Provide only the number of lines in the listing that contain the word "Multiple".
────────────────
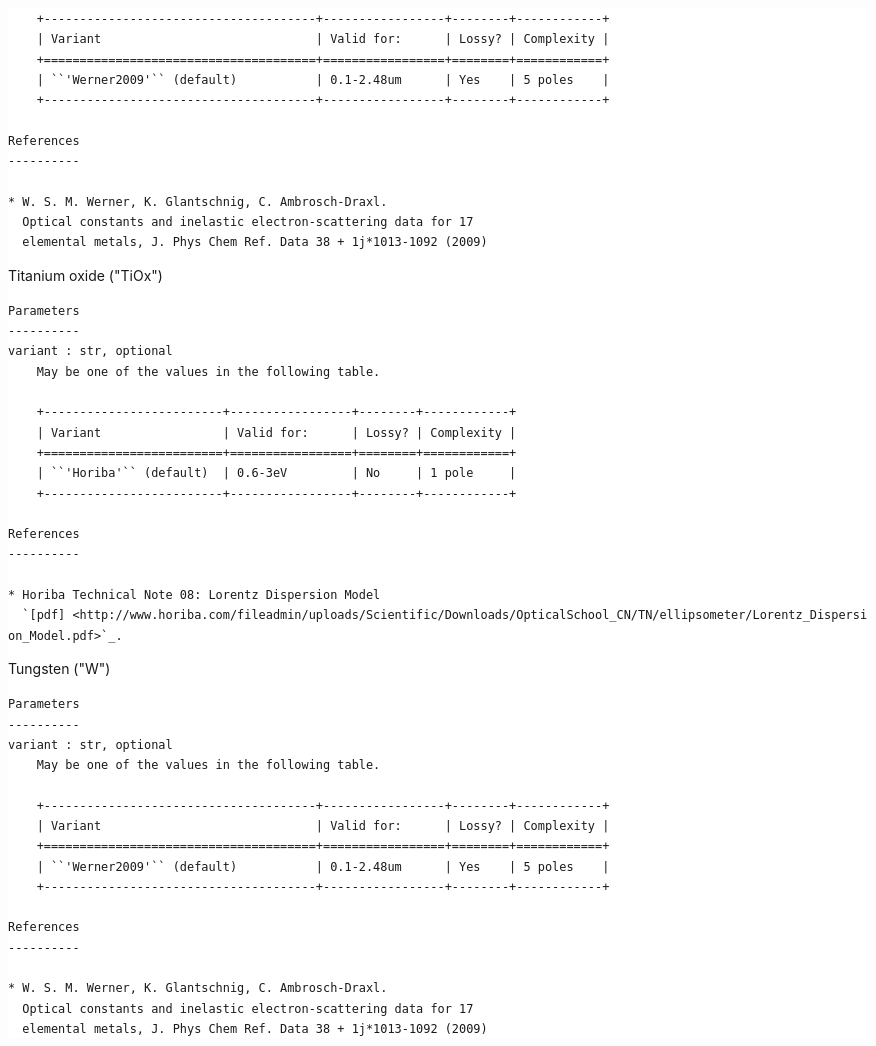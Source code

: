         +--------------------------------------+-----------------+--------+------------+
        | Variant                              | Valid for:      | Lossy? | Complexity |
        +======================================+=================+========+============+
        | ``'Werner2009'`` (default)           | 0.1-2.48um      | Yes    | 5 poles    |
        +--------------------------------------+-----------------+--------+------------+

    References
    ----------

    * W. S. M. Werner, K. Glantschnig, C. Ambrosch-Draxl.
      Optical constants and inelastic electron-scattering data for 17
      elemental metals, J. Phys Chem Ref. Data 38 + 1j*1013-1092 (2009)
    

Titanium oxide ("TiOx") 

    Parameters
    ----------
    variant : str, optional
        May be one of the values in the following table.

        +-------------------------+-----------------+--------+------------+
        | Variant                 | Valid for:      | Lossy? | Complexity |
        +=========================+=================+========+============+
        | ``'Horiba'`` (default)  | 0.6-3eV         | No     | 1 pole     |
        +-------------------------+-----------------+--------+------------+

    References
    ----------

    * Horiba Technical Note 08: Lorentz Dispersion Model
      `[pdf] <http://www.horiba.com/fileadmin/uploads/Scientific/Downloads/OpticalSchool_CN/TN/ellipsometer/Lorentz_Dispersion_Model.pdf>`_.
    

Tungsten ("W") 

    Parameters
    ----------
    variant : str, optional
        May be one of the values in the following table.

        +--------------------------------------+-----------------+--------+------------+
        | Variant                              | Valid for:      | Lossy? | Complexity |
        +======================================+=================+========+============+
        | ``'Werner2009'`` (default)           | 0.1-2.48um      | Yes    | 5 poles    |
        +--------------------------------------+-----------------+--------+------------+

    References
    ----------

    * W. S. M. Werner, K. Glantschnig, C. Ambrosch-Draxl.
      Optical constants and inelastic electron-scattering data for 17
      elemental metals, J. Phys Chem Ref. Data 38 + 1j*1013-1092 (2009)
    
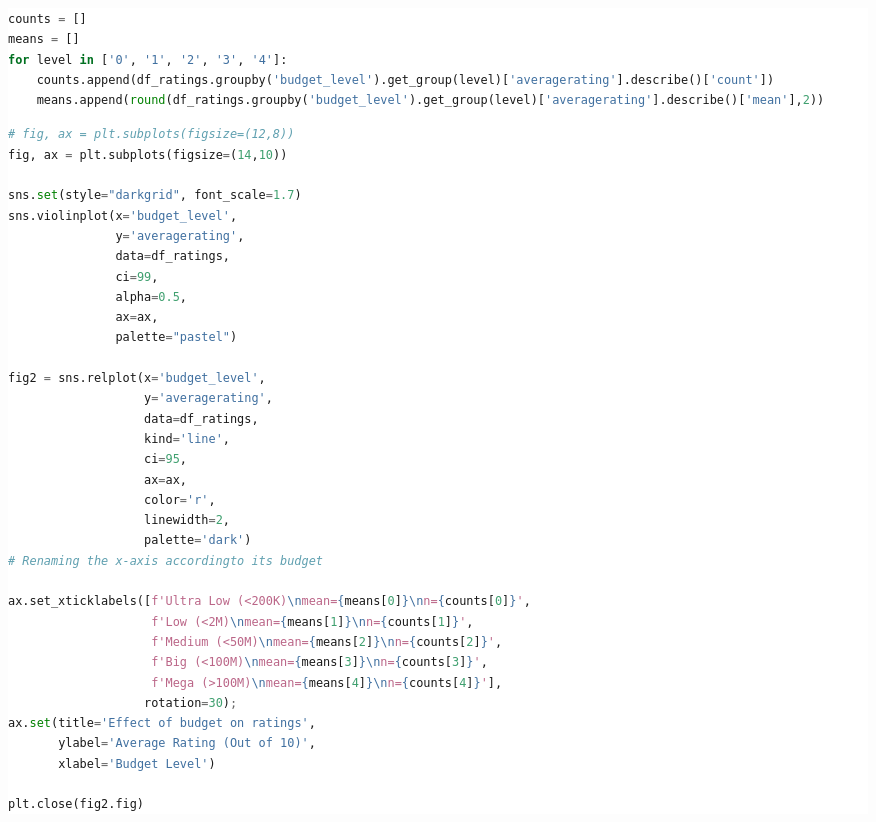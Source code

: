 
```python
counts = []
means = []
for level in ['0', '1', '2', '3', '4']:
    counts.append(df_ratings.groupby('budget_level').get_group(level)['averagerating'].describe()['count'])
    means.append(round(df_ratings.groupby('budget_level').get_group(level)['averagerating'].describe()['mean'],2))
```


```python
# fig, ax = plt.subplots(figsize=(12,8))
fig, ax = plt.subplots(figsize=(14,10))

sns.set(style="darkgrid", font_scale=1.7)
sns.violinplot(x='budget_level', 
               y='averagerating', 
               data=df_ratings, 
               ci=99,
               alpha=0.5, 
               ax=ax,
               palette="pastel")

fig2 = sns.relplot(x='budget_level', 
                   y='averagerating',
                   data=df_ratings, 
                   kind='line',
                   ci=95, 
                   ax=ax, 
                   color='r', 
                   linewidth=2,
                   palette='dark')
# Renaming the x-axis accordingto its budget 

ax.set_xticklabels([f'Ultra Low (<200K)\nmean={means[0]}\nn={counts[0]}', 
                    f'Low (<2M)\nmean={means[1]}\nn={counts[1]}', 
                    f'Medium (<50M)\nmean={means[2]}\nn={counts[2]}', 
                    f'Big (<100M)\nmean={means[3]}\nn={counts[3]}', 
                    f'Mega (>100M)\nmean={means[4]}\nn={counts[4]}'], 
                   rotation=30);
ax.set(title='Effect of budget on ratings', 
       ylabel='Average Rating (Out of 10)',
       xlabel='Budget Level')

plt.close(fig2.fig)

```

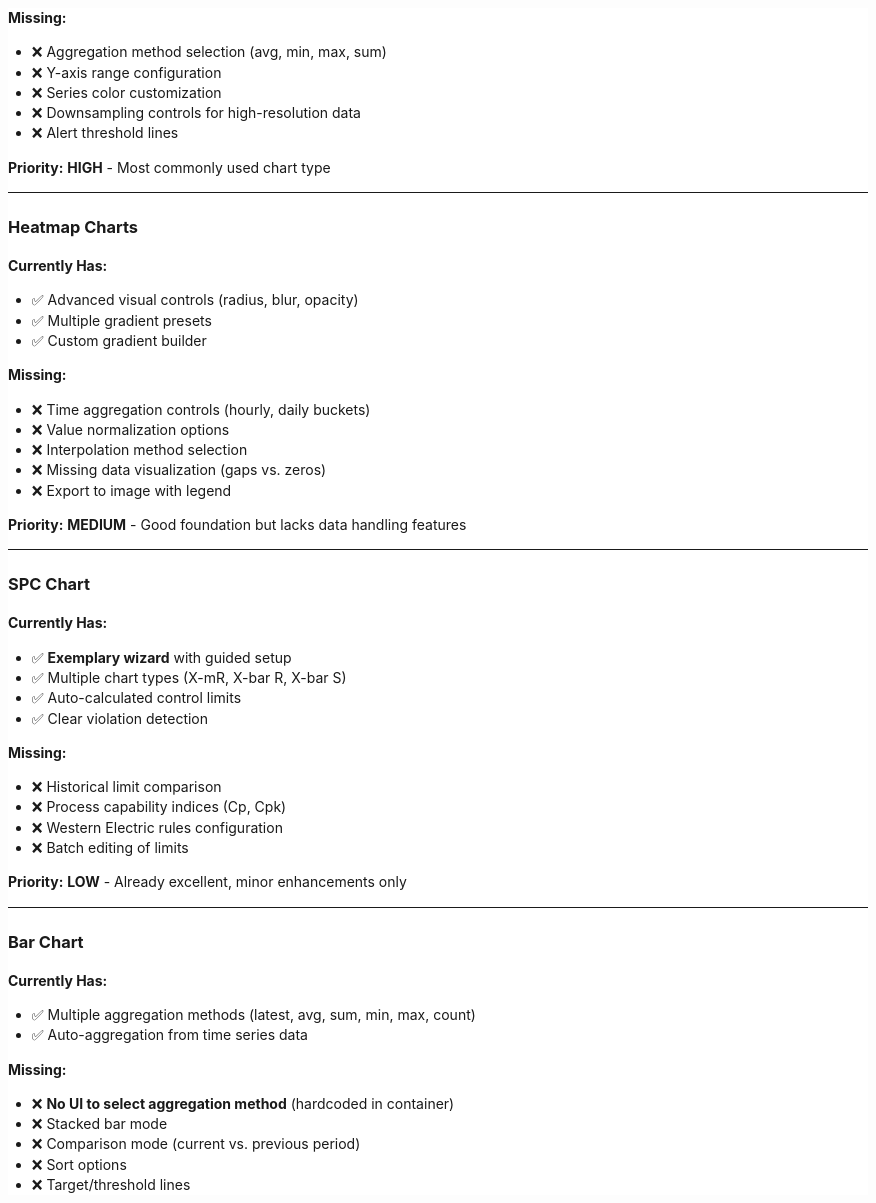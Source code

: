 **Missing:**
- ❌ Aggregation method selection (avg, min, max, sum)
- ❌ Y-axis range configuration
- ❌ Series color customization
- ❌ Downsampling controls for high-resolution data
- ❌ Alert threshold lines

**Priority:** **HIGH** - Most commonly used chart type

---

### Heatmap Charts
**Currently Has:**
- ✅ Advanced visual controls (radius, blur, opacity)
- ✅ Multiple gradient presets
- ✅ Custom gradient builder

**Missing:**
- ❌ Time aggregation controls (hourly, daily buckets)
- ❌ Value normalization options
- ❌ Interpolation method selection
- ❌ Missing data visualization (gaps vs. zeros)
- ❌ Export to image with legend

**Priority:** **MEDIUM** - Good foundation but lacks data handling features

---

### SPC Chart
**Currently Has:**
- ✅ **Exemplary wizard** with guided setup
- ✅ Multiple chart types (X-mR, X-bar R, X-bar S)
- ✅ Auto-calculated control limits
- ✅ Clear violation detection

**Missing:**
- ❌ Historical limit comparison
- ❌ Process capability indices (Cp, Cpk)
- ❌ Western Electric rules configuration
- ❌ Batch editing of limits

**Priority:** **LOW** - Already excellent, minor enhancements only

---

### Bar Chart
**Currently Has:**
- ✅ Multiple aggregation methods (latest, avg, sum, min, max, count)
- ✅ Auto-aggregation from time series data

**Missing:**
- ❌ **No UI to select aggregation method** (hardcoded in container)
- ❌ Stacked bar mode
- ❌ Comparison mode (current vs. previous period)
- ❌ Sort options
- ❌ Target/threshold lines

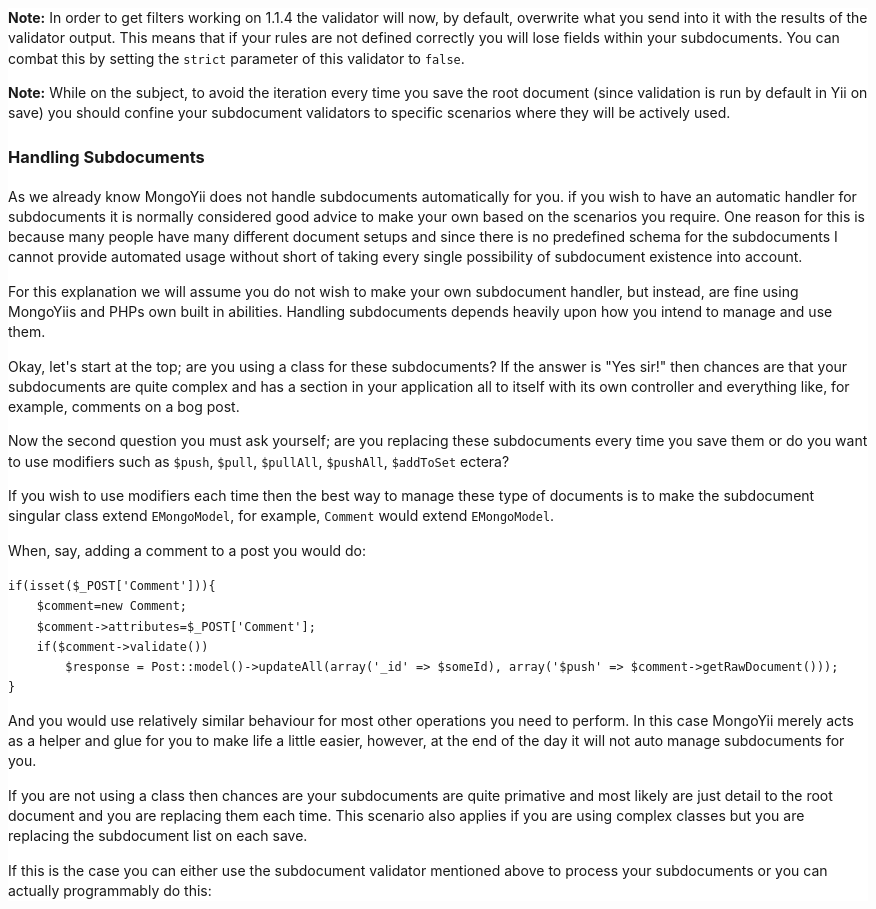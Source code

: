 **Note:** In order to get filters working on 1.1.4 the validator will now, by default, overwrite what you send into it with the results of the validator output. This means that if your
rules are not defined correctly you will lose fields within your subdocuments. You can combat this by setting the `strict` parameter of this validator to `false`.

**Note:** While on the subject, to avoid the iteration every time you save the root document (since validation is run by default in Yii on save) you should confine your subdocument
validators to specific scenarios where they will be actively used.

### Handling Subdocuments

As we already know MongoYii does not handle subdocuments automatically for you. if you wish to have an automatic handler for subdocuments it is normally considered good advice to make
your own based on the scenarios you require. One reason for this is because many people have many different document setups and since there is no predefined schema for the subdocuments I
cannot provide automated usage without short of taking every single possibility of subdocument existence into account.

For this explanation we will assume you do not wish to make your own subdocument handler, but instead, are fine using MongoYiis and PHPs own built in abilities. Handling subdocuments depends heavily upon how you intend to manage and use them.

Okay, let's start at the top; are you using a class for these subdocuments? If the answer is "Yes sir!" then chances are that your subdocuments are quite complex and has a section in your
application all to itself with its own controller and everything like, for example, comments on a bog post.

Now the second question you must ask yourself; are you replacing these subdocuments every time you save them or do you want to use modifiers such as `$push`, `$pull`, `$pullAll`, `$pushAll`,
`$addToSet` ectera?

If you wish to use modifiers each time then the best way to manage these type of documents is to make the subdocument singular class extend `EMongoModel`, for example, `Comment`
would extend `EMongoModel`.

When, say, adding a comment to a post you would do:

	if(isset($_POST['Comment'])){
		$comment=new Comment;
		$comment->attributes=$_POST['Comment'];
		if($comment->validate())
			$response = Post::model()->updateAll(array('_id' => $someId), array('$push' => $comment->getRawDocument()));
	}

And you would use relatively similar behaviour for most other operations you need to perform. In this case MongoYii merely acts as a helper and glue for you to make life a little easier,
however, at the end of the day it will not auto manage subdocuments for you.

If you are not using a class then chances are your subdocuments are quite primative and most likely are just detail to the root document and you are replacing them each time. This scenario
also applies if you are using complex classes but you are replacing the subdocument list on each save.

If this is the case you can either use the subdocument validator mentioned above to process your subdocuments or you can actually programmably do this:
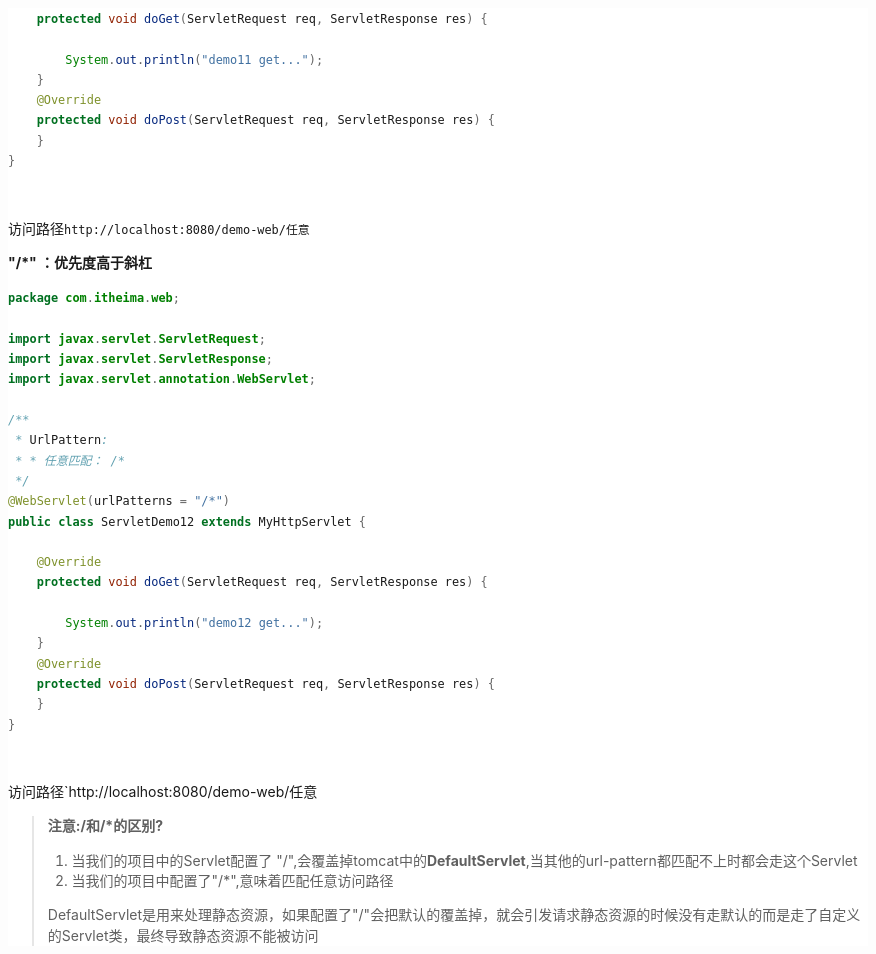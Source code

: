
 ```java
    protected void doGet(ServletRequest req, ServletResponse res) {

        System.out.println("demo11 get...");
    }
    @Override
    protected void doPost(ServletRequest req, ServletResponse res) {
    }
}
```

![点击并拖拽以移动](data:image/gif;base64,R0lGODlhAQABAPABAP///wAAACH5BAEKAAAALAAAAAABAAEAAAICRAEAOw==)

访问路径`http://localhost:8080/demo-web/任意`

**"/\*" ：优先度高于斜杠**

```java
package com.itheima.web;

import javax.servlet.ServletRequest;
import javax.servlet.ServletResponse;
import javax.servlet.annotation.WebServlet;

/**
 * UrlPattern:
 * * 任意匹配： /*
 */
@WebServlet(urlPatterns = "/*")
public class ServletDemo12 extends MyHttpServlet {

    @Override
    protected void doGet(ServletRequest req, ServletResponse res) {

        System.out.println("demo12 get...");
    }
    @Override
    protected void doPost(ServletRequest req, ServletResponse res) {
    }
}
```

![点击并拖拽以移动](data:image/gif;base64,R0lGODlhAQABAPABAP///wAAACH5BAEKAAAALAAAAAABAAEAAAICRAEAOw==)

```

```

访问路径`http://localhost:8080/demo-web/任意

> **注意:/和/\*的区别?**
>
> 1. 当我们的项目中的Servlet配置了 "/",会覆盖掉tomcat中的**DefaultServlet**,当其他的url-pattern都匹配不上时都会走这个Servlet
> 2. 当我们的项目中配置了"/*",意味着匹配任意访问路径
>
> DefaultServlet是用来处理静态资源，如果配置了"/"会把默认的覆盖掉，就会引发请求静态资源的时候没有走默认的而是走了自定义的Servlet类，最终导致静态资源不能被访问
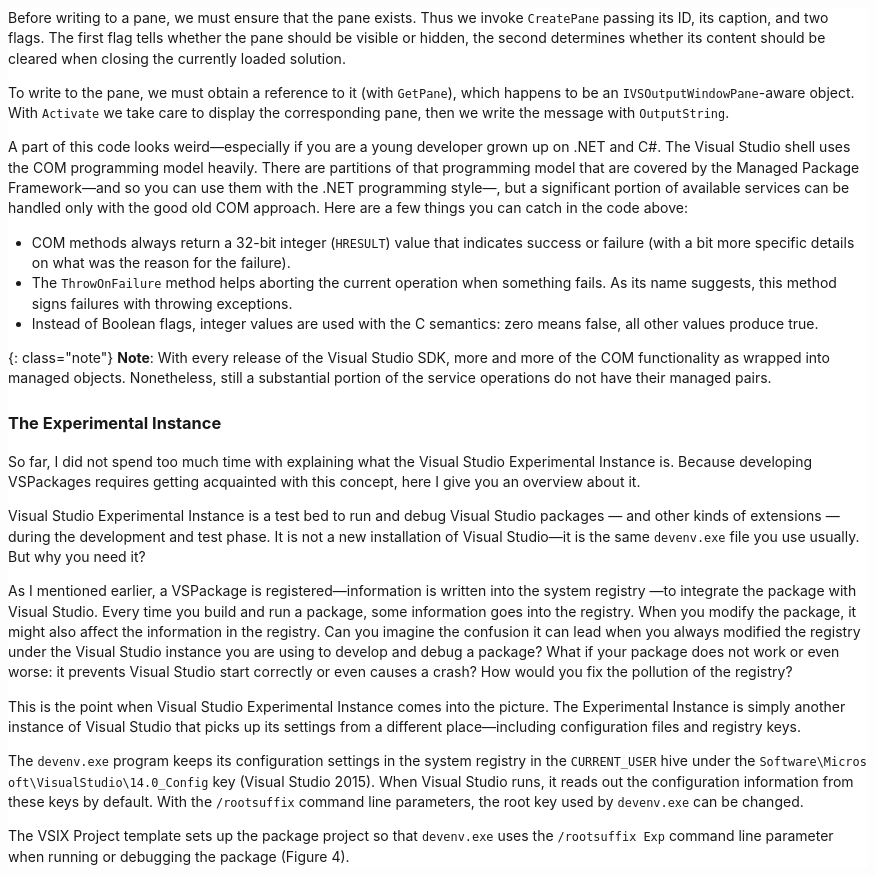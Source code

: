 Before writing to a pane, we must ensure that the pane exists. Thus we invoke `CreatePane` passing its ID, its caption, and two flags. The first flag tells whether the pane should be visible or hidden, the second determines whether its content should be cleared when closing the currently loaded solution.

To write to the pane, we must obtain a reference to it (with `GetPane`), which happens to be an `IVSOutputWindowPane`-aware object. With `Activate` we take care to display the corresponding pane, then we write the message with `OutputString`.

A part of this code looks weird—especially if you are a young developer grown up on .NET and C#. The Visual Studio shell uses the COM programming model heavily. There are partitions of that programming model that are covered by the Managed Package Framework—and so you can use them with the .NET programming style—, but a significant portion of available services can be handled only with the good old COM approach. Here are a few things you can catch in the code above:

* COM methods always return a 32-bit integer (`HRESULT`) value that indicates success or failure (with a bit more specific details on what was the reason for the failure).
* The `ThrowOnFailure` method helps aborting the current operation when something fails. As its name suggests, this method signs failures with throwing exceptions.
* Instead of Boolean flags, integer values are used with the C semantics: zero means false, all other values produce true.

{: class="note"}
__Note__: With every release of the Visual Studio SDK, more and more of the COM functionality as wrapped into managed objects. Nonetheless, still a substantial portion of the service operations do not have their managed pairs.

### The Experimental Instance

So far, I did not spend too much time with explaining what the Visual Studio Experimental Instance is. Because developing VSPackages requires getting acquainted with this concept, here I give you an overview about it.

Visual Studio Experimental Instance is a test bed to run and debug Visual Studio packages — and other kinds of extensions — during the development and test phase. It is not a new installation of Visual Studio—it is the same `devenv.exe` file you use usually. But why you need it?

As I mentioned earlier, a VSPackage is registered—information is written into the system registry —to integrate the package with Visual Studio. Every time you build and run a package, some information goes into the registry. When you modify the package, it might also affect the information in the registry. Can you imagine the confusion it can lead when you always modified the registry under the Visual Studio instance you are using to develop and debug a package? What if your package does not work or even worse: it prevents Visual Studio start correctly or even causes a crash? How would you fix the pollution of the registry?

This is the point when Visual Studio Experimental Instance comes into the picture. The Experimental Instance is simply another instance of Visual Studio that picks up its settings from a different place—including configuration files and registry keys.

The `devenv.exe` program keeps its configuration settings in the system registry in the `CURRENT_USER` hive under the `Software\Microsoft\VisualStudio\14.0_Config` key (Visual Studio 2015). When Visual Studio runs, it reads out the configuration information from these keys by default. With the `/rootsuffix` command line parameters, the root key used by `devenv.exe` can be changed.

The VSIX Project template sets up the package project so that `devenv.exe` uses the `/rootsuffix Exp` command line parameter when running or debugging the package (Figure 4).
────────────────
**Your response**
3